What Researchers Learned About the Pawnee Earthquake

Researchers at the Oklahoma Geological Survey, Oklahoma State University and the University of Oklahoma were among those who contributed to a new report that studied the Pawnee earthquake last fall.

The 5.8 magnitude quake in September 2016 was the largest recorded seismic event in Oklahoma and led to the report in Seismological Research Letters, an internationally recognized peer-reviewed journal. It also led to further action by the Oklahoma Corporation Commission to either reduce operations of some wastewater injection wells in the region or completely shut down others because it’s believed they might have caused the strong earthquake.

Dr. Jeremy Boak, director of the Oklahoma Geological Survey and the Mewbourne College of Earth and Energy at the University of Oklahoma made the announcement of the publication.

A grant from the Oklahoma Governor’s Emergency Fund financed several of the studies of seismicity in Oklahoma.

Contributions for the publication came from researchers at the Oklahoma Geological Survey, the Conoco-Phillips School of Geology and Geophysics at the University of Oklahoma and the Boone Pickens School of Geology at Oklahoma State University.

The special volume featured several researchers and their work including Kyle Murray who reported on the results of a network monitoring pressure in shut-in disposal wells for salt water produced from oil and gas operations that they established with the assistance of well operators. The results were used to estimate rock properties that will help in modeling how disposal of wastewater in the Arbuckle Group affects pressure at the depth where earthquakes are happening.

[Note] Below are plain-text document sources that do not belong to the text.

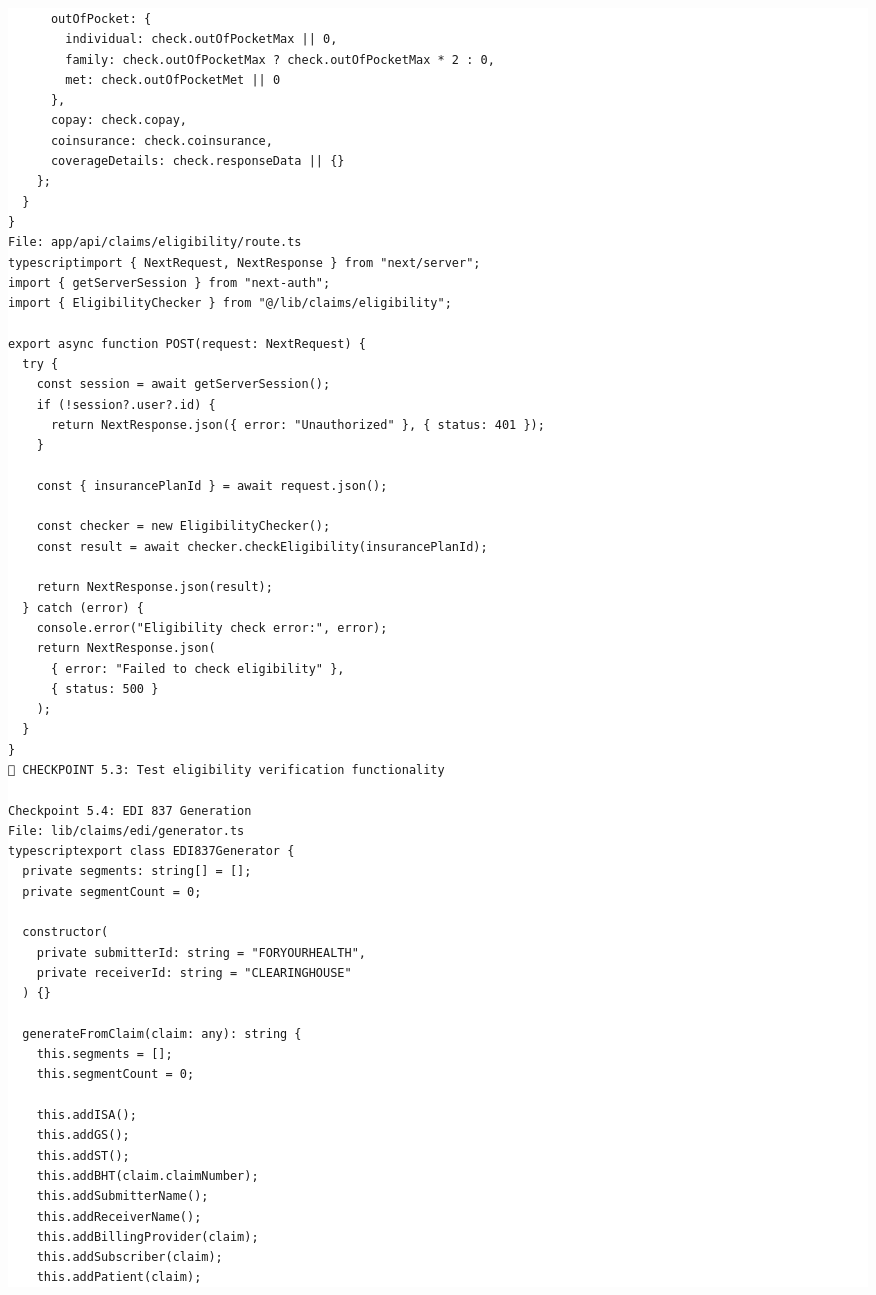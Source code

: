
 ```prisma
      outOfPocket: {
        individual: check.outOfPocketMax || 0,
        family: check.outOfPocketMax ? check.outOfPocketMax * 2 : 0,
        met: check.outOfPocketMet || 0
      },
      copay: check.copay,
      coinsurance: check.coinsurance,
      coverageDetails: check.responseData || {}
    };
  }
}
File: app/api/claims/eligibility/route.ts
typescriptimport { NextRequest, NextResponse } from "next/server";
import { getServerSession } from "next-auth";
import { EligibilityChecker } from "@/lib/claims/eligibility";

export async function POST(request: NextRequest) {
  try {
    const session = await getServerSession();
    if (!session?.user?.id) {
      return NextResponse.json({ error: "Unauthorized" }, { status: 401 });
    }

    const { insurancePlanId } = await request.json();

    const checker = new EligibilityChecker();
    const result = await checker.checkEligibility(insurancePlanId);

    return NextResponse.json(result);
  } catch (error) {
    console.error("Eligibility check error:", error);
    return NextResponse.json(
      { error: "Failed to check eligibility" },
      { status: 500 }
    );
  }
}
🛑 CHECKPOINT 5.3: Test eligibility verification functionality

Checkpoint 5.4: EDI 837 Generation
File: lib/claims/edi/generator.ts
typescriptexport class EDI837Generator {
  private segments: string[] = [];
  private segmentCount = 0;

  constructor(
    private submitterId: string = "FORYOURHEALTH",
    private receiverId: string = "CLEARINGHOUSE"
  ) {}

  generateFromClaim(claim: any): string {
    this.segments = [];
    this.segmentCount = 0;

    this.addISA();
    this.addGS();
    this.addST();
    this.addBHT(claim.claimNumber);
    this.addSubmitterName();
    this.addReceiverName();
    this.addBillingProvider(claim);
    this.addSubscriber(claim);
    this.addPatient(claim);
```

Jake Walter of the OGS applied a sophisticated filtering technique that revealed many more foreshocks than originally detected. The foreshocks suggest the stress along the Sooner Lake fault that moved in the Pawnee earthquake may have been increased in the months leading up to the main shock that happened September 3, 2016.

Two other researchers at OU demonstrated a stress increase on the Sooner Lake fault from some of the larger foreshocks which would have promoted main shock failure.

Still other researchers used satellites to estimate the displacement of the solid earth, mainly deep within the crust, caused by the earthquake.